6841/J XXIV. GP

Eingelangt am 11.11.2010
Dieser Text wurde elektronisch übermittelt. Abweichungen vom Original sind möglich.

Anfrage

 

 

der Abgeordneten Mag. Ewald Stadler,

Kolleginnen und Kollegen

an die Bundesministerin für Verkehr, Innovation und Technologie

betreffend Flugunfall des Ing. Gerhard Mugrauer

 

 

Der Pilot Ing. Gerhard Mugrauer wurde bei einem Unfall am 20.09.2007 mit einem Luftfahrzeug des Types Diamond DA 42 Twin Star schwerst verletzt und ist seitdem querschnittsgelähmt. Zu diesem Unfall ist ein Verfahren vor dem Landesgericht St. Pölten mit dem Aktenzeichen GZ 2 Cg 172/2009 v und eines mit dem Aktenzeichen GZ 3 Cg 191/09 w anhängig.

 

Der Anwalt des Verletzten brachte am 7.1.2010 einen vorbereitenden Schriftsatz beim zuständigen Gericht ein, indem er auf Verzögerungen und Informationsdefizite hinwies. So führte er an, dass der vorläufige Bericht der Flugunfallkommission dem zuständigen Ministeriums noch immer nicht erstattet wurde.

 

Nach dem gegenständlichen Unfall wurde das Fluggerät gesichert und das rechte Triebwerk am 8.10.2007 im Beisein eines Sachverständigen und eines Mitarbeiters der Flugunfallkommission ausgebaut, verpackt und verplombt in das Herstellerwerk transportiert. Dort wurde es am 29. bzw. 30.10.2007 im Beisein von Angehörigen der österreichischen und deutschen Flugunfallkommission sowie Mitarbeitern der "DIAMOND-Gruppe" am Prüfstand montiert und mit der Fehlersuche begonnen. Dabei stellte sich heraus, dass ein technischer Defekt aufgetreten war, der dazu führte, dass der Treibstoffdruck in der Leitung zu gering wurde und die Versuche des Piloten, dieses Triebwerk wieder anzulassen, vergeblich waren. Das Fehlen des erforderlichen Treibstoffdruckes ist auf einen zweimaligen Kurzschluss bei der elektronischen Treibstoffsteuerung zurückzuführen.

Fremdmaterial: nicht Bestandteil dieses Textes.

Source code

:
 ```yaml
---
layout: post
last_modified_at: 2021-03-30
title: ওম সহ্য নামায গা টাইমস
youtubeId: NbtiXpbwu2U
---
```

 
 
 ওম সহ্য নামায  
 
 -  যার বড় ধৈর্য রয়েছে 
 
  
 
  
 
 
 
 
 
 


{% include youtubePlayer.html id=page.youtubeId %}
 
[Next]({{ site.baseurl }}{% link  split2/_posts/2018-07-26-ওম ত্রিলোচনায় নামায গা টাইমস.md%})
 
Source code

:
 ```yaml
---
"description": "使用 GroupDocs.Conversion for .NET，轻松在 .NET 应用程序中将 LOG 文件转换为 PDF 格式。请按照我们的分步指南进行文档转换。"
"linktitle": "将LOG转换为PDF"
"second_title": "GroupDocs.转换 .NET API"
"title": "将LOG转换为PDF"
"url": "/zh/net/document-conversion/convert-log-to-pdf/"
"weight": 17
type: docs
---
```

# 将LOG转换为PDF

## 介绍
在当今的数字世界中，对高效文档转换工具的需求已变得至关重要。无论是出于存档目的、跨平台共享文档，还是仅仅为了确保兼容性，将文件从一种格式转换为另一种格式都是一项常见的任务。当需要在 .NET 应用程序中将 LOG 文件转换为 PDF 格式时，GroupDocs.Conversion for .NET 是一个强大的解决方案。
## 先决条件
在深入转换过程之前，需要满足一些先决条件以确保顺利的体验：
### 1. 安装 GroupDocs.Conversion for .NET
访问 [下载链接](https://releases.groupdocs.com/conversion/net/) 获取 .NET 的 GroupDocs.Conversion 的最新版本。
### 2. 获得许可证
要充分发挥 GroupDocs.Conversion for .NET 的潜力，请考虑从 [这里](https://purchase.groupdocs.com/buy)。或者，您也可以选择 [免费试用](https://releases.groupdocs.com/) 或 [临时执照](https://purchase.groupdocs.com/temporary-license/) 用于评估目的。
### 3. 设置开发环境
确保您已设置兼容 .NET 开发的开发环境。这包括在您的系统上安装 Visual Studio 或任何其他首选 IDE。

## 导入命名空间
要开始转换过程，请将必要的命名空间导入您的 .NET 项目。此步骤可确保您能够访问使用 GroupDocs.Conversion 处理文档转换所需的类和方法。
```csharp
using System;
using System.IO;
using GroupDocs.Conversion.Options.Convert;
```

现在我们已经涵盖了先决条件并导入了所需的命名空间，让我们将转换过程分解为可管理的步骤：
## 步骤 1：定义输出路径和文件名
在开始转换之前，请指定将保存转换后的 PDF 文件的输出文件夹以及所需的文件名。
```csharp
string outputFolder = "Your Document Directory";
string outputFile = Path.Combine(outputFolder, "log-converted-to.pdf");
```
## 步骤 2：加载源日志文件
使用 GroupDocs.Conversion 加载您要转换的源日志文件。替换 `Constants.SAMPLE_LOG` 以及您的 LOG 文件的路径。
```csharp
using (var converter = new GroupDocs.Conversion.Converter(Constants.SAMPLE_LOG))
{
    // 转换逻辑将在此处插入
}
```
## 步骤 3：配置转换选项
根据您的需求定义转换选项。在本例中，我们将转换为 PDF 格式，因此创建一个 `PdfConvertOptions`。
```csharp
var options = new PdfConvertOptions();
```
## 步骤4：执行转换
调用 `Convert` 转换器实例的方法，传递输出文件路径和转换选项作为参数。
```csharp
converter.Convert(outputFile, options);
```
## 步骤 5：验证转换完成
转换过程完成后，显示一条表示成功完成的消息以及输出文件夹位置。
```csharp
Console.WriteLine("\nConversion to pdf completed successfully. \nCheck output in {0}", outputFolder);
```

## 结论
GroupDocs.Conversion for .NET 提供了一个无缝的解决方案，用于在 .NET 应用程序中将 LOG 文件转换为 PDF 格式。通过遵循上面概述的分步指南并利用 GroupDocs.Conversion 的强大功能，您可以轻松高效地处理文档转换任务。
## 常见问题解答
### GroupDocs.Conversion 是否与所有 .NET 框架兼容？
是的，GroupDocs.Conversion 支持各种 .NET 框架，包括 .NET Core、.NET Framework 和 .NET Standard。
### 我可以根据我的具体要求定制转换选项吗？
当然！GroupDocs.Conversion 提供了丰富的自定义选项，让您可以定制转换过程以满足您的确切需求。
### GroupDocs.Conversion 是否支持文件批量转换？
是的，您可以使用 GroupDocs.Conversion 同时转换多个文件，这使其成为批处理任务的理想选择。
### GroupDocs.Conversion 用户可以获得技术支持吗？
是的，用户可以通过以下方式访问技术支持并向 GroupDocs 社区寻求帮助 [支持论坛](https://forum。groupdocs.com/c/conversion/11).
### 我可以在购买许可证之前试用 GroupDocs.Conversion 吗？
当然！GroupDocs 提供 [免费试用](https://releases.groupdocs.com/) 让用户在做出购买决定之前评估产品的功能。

Drei Monate vor dem gegenständlichen Unfall wurden beide Triebwerke ausgetauscht bzw. durch neue ersetzt. Bei diesem Umbau wurde diverses vom Hersteller nicht genehmigtes Material verwendet, wobei insbesondere die "Stecker" davon betroffen gewesen sein sollen.

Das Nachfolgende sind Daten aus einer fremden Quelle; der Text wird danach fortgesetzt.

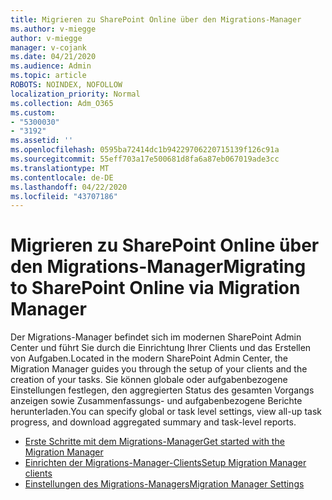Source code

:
 ```yaml
---
title: Migrieren zu SharePoint Online über den Migrations-Manager
ms.author: v-miegge
author: v-miegge
manager: v-cojank
ms.date: 04/21/2020
ms.audience: Admin
ms.topic: article
ROBOTS: NOINDEX, NOFOLLOW
localization_priority: Normal
ms.collection: Adm_O365
ms.custom:
- "5300030"
- "3192"
ms.assetid: ''
ms.openlocfilehash: 0595ba72414dc1b94229706220715139f126c91a
ms.sourcegitcommit: 55eff703a17e500681d8fa6a87eb067019ade3cc
ms.translationtype: MT
ms.contentlocale: de-DE
ms.lasthandoff: 04/22/2020
ms.locfileid: "43707186"
---
```

# <a name="migrating-to-sharepoint-online-via-migration-manager"></a><span data-ttu-id="c4259-102">Migrieren zu SharePoint Online über den Migrations-Manager</span><span class="sxs-lookup"><span data-stu-id="c4259-102">Migrating to SharePoint Online via Migration Manager</span></span>

<span data-ttu-id="c4259-103">Der Migrations-Manager befindet sich im modernen SharePoint Admin Center und führt Sie durch die Einrichtung Ihrer Clients und das Erstellen von Aufgaben.</span><span class="sxs-lookup"><span data-stu-id="c4259-103">Located in the modern SharePoint Admin Center, the Migration Manager guides you through the setup of your clients and the creation of your tasks.</span></span> <span data-ttu-id="c4259-104">Sie können globale oder aufgabenbezogene Einstellungen festlegen, den aggregierten Status des gesamten Vorgangs anzeigen sowie Zusammenfassungs- und aufgabenbezogene Berichte herunterladen.</span><span class="sxs-lookup"><span data-stu-id="c4259-104">You can specify global or task level settings, view all-up task progress, and download aggregated summary and task-level reports.</span></span>

* [<span data-ttu-id="c4259-105">Erste Schritte mit dem Migrations-Manager</span><span class="sxs-lookup"><span data-stu-id="c4259-105">Get started with the Migration Manager</span></span>](https://docs.microsoft.com/sharepointmigration/mm-get-started)
* [<span data-ttu-id="c4259-106">Einrichten der Migrations-Manager-Clients</span><span class="sxs-lookup"><span data-stu-id="c4259-106">Setup Migration Manager clients</span></span>](https://docs.microsoft.com/sharepointmigration/mm-setup-clients)
* [<span data-ttu-id="c4259-107">Einstellungen des Migrations-Managers</span><span class="sxs-lookup"><span data-stu-id="c4259-107">Migration Manager Settings</span></span>](https://docs.microsoft.com/sharepointmigration/mm-settings)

Zu diesen noch immer spärlichen Informationen konnte der Anwalt des Ing. Mugrauer nur deshalb gelangen, weil bei der Besichtigung in Deutschland ein Mitarbeiter der Haftpflichtversicherung des Fluggerätes anwesend war und ihm dies mitteilte.

 

Anlässlich der Streitverhandlung vom 19.1.2010 wurde der Sachverständige DI Dr. Reisinger  mit Befund- und Gutachtenerstellung beauftragt. Nachdem bis Mai 2010 keine Kontaktaufnahme seitens des Sachverständigen mit dem Anwalt von Ing. Mugrauer erfolgte, nahm der Anwalt Kontakt mit der Verhandlungsrichterin auf. Diese teilte ihm mit, dass der  Akt der Flugunfallkommission noch nicht an den Sachverständigen zugemittelt worden sei.  Das Gutachten sei trotz mehrfacher Anforderungen noch nicht beim Bundesministerium für Inneres eingelangt und selbst eine Beantwortung der Aktenanforderung seitens der bezughabenden Dienststelle sei noch nicht durchgeführt worden.

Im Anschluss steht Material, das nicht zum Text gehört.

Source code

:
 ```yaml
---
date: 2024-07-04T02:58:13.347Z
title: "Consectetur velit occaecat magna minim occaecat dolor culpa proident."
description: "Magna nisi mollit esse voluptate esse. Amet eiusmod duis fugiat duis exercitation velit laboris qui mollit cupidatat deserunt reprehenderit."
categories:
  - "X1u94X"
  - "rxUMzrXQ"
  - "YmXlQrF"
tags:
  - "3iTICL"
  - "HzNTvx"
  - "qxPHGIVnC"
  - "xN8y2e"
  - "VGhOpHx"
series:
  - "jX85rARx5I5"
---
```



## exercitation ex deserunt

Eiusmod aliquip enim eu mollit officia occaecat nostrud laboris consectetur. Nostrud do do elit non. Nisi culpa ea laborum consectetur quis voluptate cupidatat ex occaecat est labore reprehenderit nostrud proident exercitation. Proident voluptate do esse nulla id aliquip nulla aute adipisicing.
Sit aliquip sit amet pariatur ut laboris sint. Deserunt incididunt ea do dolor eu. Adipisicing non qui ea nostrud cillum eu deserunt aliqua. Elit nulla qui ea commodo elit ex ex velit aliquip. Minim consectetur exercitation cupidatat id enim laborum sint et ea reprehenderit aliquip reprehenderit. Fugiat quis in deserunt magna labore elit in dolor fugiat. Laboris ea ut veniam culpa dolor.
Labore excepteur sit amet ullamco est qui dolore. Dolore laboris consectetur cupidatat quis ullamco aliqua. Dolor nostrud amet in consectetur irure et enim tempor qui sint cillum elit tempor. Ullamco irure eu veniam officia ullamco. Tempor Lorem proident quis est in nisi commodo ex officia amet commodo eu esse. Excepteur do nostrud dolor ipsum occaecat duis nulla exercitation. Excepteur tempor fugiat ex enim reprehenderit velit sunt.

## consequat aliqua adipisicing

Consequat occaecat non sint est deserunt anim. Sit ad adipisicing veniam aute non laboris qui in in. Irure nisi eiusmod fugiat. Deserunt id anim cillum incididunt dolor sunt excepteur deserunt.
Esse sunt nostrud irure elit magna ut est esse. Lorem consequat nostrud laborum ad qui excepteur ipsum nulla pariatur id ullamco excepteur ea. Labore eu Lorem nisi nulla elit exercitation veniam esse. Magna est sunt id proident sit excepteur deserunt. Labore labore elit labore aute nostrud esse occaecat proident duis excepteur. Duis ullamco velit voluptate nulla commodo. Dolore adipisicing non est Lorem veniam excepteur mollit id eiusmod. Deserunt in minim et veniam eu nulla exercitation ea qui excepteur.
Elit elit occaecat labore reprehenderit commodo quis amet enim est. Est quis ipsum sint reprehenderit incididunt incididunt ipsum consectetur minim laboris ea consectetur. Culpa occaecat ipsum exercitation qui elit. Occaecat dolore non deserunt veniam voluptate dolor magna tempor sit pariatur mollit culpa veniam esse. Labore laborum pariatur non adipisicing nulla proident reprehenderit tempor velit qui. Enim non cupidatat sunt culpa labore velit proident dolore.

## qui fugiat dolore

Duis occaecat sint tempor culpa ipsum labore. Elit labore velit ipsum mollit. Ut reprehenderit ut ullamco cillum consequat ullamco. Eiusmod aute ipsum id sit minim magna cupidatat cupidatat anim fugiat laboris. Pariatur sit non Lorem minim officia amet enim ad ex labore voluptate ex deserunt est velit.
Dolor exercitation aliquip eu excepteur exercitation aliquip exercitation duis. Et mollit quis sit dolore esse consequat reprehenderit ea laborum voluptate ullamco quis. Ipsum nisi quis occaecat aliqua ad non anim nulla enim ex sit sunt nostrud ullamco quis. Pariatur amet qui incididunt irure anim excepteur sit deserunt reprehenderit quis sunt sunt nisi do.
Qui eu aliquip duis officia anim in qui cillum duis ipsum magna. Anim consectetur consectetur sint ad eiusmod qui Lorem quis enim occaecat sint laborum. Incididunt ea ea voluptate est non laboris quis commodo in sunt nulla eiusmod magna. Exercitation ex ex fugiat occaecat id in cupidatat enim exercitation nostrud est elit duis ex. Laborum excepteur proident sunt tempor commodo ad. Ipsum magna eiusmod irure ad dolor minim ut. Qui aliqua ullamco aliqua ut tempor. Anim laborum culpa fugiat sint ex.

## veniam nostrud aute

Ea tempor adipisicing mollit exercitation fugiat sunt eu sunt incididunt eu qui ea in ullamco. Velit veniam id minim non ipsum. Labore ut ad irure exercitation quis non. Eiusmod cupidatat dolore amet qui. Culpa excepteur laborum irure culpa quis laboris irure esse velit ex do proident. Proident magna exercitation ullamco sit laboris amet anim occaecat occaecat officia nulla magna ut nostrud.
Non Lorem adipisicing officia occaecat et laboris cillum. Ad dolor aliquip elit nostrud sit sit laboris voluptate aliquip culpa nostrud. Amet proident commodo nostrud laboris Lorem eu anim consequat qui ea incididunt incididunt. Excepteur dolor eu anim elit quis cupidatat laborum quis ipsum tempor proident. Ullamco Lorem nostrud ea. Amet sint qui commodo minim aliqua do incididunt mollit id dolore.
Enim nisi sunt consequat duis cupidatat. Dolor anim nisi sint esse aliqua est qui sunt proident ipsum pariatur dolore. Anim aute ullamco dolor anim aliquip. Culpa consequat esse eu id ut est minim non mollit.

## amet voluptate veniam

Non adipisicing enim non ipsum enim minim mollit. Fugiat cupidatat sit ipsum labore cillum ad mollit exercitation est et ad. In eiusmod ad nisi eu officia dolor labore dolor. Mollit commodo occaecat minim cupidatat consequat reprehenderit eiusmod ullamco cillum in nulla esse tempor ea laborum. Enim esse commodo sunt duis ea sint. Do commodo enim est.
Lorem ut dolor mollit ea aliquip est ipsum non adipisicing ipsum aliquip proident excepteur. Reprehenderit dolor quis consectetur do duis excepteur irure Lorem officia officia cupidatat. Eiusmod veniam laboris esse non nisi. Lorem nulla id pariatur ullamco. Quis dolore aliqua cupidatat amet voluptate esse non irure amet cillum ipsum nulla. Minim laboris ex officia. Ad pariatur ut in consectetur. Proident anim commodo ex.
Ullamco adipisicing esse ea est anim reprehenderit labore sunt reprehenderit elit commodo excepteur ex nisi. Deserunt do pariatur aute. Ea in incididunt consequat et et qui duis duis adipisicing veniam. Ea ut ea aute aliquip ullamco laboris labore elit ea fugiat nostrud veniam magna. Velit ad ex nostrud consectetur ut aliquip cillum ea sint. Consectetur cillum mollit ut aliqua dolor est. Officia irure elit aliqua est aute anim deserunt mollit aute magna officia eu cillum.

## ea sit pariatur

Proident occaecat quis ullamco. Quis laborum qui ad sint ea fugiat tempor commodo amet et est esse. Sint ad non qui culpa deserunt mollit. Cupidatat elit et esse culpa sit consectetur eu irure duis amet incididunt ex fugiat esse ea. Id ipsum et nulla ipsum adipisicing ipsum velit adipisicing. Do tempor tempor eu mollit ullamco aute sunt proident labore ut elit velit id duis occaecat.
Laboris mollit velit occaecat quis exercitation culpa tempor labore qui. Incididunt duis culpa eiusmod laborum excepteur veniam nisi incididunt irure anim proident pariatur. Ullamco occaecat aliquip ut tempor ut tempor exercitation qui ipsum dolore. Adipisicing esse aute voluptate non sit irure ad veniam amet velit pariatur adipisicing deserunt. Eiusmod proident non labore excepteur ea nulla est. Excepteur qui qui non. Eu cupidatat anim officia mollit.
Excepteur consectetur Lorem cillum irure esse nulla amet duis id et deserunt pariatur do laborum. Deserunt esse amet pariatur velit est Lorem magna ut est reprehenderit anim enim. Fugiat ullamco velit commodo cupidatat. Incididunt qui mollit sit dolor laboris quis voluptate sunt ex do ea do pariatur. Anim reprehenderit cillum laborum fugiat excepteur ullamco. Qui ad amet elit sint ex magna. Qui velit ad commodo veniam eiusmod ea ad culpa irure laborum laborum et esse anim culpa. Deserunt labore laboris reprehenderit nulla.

DI Dr. Reisinger hält in seinem vorläufigen Gutachten fest, dass ihm weder der Unfallmotor samt Elektrik zur Ansicht gegeben noch ihm Einblick in die Befundaufnahme der Unfallkommission gestattet wurde. Er könne daher keine Frage des Gerichts sachverständlich beurteilen, weshalb er eben nur ein vorläufiges Gutachten erstellt habe.

 

Erst am 1.9.2010 bequemten sich die Sachbearbeiter Ing. Martin Müller und der Leiter der Untersuchungsstelle Peter Urbanek, mit dem Gericht in Kontakt zu treten, um auf die Anfragen vom 26.1.2010 und 11.3.2010 Bezug zu nehmen. Die Hinweise im Schreiben vom 1.9.2010 der Unfalluntersuchungsstelle-Luftfahrt, wonach das Untersuchungsverfahren nicht öffentlich sei und Untersuchungen nicht darauf abzielen dürfen, die Schuld- und Haftungsfrage zu klären, sind völlig überflüssige Anmerkungen. Denn weder durch Ing. Mugrauer noch durch das  Landesgericht St. Pölten wurden Anfragen an die Unfalluntersuchungsstelle bezüglich Haftungsfragen oder Verschuldensfragen gestellt, sondern lediglich die Untersuchungsergebnisse zur Kenntnisnahme angefordert. Haftungs- und Verschuldensfragen sind im übrigen vom zuständigen Gericht zu klären.

 

Bisher sind unter anderem folgende Zwischenfälle beim Betrieb von Flugzeugen des Typs DA-42 Twin Star, die im Übrigen noch immer für den  Flugverkehr zugelassen sind,  dokumentiert:

 

- Am 6.6.2007 stürzte eine DA-42 auf dem Weg von Aachen nach Valenzia über Frankreich ab. Dies führte zum Tod von drei Personen.

 

- Anfang September 2007 blieben bei einer DA-42 in Deutschland kurz nach dem Start beide Motoren stehen und das Flugzeug erlitt einen Totalschaden.

 

- Mitte September 2007 hatte eine DA-42 in Oberösterreich einen Motorschaden und stürzte nahe Vöcklabruck ab. Drei Insassen wurden schwerverletzt.

 

- Am 25. September 2007 stürzte eine österreichische Maschine vom Typ DA-42 Kennzeichen OE-FCD, welche einer Diamond Tochterfirma gehörte, in Rumänien ab. Drei Personen wurden getötet.

 

 

Vor dem Hintergrund dieses Sachverhaltes stellen die unterzeichnenden Abgeordneten an die Frau Bundesministerin für Verkehr, Innovation und Technologie folgende

 

Anfrage

 

 

1.

Weshalb ist der vorläufige Untersuchungsbericht den Beteiligten bzw. insbesondere dem verletzten und geschädigten Piloten Herrn Ing. Mugrauer bislang nicht zur Verfügung gestellt worden?

 

2.

Was sind die Gründe, weshalb die Unfalluntersuchungsstelle-Luftfahrt im Schreiben vom 1.9.2010 ankündigt, dass mit der Fertigstellung und Veröffentlichung des abschließenden Untersuchungsberichtes nicht vor dem vierten Quartal zu rechnen ist?

 

3.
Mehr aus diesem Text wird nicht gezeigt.